Crime Data Maps
Several months ago, we wrote about Google’s Maps Engine Lite, a fun and easy way to make interactive maps. Since then, we’ve upgraded to Maps Engine Pro, which offers a few more features, such as the ability to measure distances, add more layers, and to import more data.
So we decided to test it out by mapping some crime data. Unfortunately, the data didn’t happen to come in one of the formats Maps Engine Pro can deal with: csv or spreadsheet. When that happens, we have to take the extra step of extracting or converting it. There are several ways to do this; here are a couple we’ve used: Grep and free xml to csv converter from Luxon Software.
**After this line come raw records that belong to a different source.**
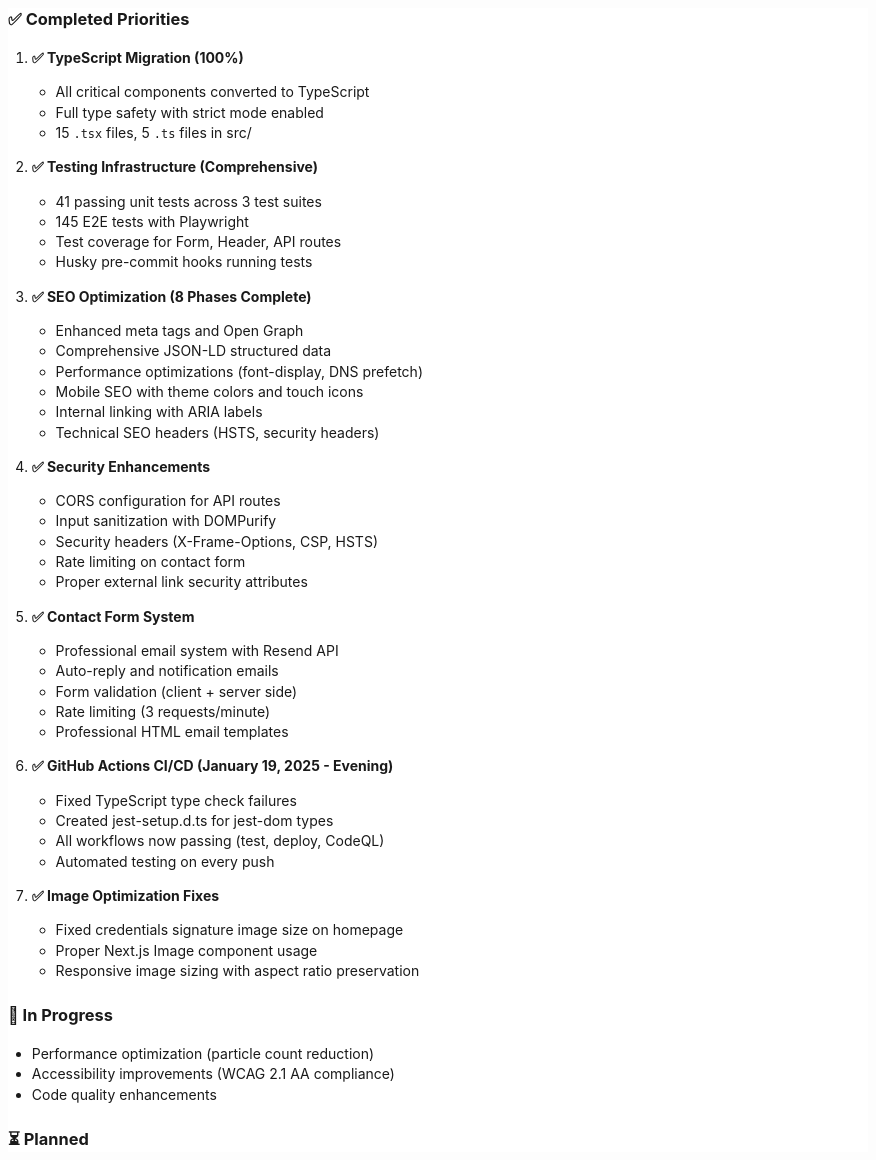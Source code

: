 ### ✅ Completed Priorities

1. **✅ TypeScript Migration (100%)**
   - All critical components converted to TypeScript
   - Full type safety with strict mode enabled
   - 15 `.tsx` files, 5 `.ts` files in src/

2. **✅ Testing Infrastructure (Comprehensive)**
   - 41 passing unit tests across 3 test suites
   - 145 E2E tests with Playwright
   - Test coverage for Form, Header, API routes
   - Husky pre-commit hooks running tests

3. **✅ SEO Optimization (8 Phases Complete)**
   - Enhanced meta tags and Open Graph
   - Comprehensive JSON-LD structured data
   - Performance optimizations (font-display, DNS prefetch)
   - Mobile SEO with theme colors and touch icons
   - Internal linking with ARIA labels
   - Technical SEO headers (HSTS, security headers)

4. **✅ Security Enhancements**
   - CORS configuration for API routes
   - Input sanitization with DOMPurify
   - Security headers (X-Frame-Options, CSP, HSTS)
   - Rate limiting on contact form
   - Proper external link security attributes

5. **✅ Contact Form System**
   - Professional email system with Resend API
   - Auto-reply and notification emails
   - Form validation (client + server side)
   - Rate limiting (3 requests/minute)
   - Professional HTML email templates

6. **✅ GitHub Actions CI/CD (January 19, 2025 - Evening)**
   - Fixed TypeScript type check failures
   - Created jest-setup.d.ts for jest-dom types
   - All workflows now passing (test, deploy, CodeQL)
   - Automated testing on every push

7. **✅ Image Optimization Fixes**
   - Fixed credentials signature image size on homepage
   - Proper Next.js Image component usage
   - Responsive image sizing with aspect ratio preservation

### 🔄 In Progress

- Performance optimization (particle count reduction)
- Accessibility improvements (WCAG 2.1 AA compliance)
- Code quality enhancements

### ⏳ Planned
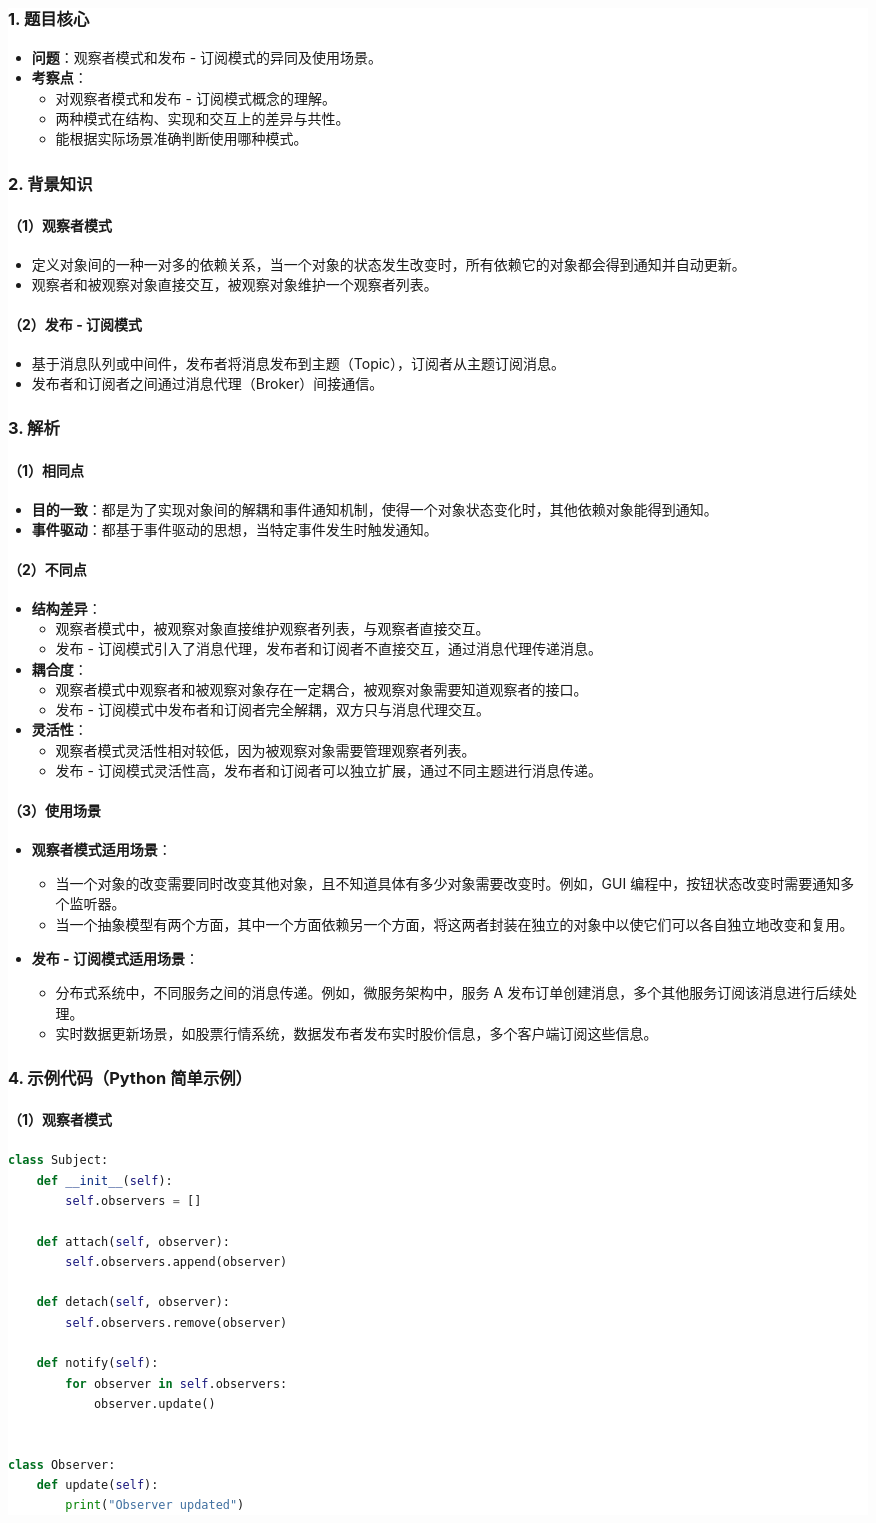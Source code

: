 ### 1. 题目核心
- **问题**：观察者模式和发布 - 订阅模式的异同及使用场景。
- **考察点**：
  - 对观察者模式和发布 - 订阅模式概念的理解。
  - 两种模式在结构、实现和交互上的差异与共性。
  - 能根据实际场景准确判断使用哪种模式。

### 2. 背景知识
#### （1）观察者模式
- 定义对象间的一种一对多的依赖关系，当一个对象的状态发生改变时，所有依赖它的对象都会得到通知并自动更新。
- 观察者和被观察对象直接交互，被观察对象维护一个观察者列表。

#### （2）发布 - 订阅模式
- 基于消息队列或中间件，发布者将消息发布到主题（Topic），订阅者从主题订阅消息。
- 发布者和订阅者之间通过消息代理（Broker）间接通信。

### 3. 解析
#### （1）相同点
- **目的一致**：都是为了实现对象间的解耦和事件通知机制，使得一个对象状态变化时，其他依赖对象能得到通知。
- **事件驱动**：都基于事件驱动的思想，当特定事件发生时触发通知。

#### （2）不同点
- **结构差异**：
    - 观察者模式中，被观察对象直接维护观察者列表，与观察者直接交互。
    - 发布 - 订阅模式引入了消息代理，发布者和订阅者不直接交互，通过消息代理传递消息。
- **耦合度**：
    - 观察者模式中观察者和被观察对象存在一定耦合，被观察对象需要知道观察者的接口。
    - 发布 - 订阅模式中发布者和订阅者完全解耦，双方只与消息代理交互。
- **灵活性**：
    - 观察者模式灵活性相对较低，因为被观察对象需要管理观察者列表。
    - 发布 - 订阅模式灵活性高，发布者和订阅者可以独立扩展，通过不同主题进行消息传递。

#### （3）使用场景
- **观察者模式适用场景**：
    - 当一个对象的改变需要同时改变其他对象，且不知道具体有多少对象需要改变时。例如，GUI 编程中，按钮状态改变时需要通知多个监听器。
    - 当一个抽象模型有两个方面，其中一个方面依赖另一个方面，将这两者封装在独立的对象中以使它们可以各自独立地改变和复用。

- **发布 - 订阅模式适用场景**：
    - 分布式系统中，不同服务之间的消息传递。例如，微服务架构中，服务 A 发布订单创建消息，多个其他服务订阅该消息进行后续处理。
    - 实时数据更新场景，如股票行情系统，数据发布者发布实时股价信息，多个客户端订阅这些信息。

### 4. 示例代码（Python 简单示例）
#### （1）观察者模式
```python
class Subject:
    def __init__(self):
        self.observers = []

    def attach(self, observer):
        self.observers.append(observer)

    def detach(self, observer):
        self.observers.remove(observer)

    def notify(self):
        for observer in self.observers:
            observer.update()


class Observer:
    def update(self):
        print("Observer updated")
```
Grep is a pattern matching utility for plain-text data files. With a little programming, it is possible to surgically remove just what you need from a large or overly verbose dataset. Here’s a tutorial to give you a taste for how nifty it is. You can run it right inside Text Wrangler by checking the Grep box in the Find and Replace window, as shown here:
Here’s another dataset (courtesy of civicapps.org*), this time in xml format. Instead of Grep, I used the xml-to-csv converter mentioned above to get the data into the format I needed. Each point represents a Portland 911 dispatch call on Valentine’s Day, color-coded by type of incident (the white markers represent multiple less common incident types). Lots of different things happened all over town, but apparently there was some serious traffic action around SE Hawthorne and Cesar Chavez Blvd! Check it out:
(*Faithful Blog readers may recall another mapping project we did with CivicApps data.)
This is a relatively basic example of how a static set of crime data can be shown on an interactive map (which can be very powerful for describing past events). For a full-featured, real-time data example, check out the work Stamen Design has been doing mapping crime data for the cities of Oakland and San Francisco. And here is more info on the project, with some interesting commentary about the problem of maintaining data visualizations in a constantly-changing technological landscape.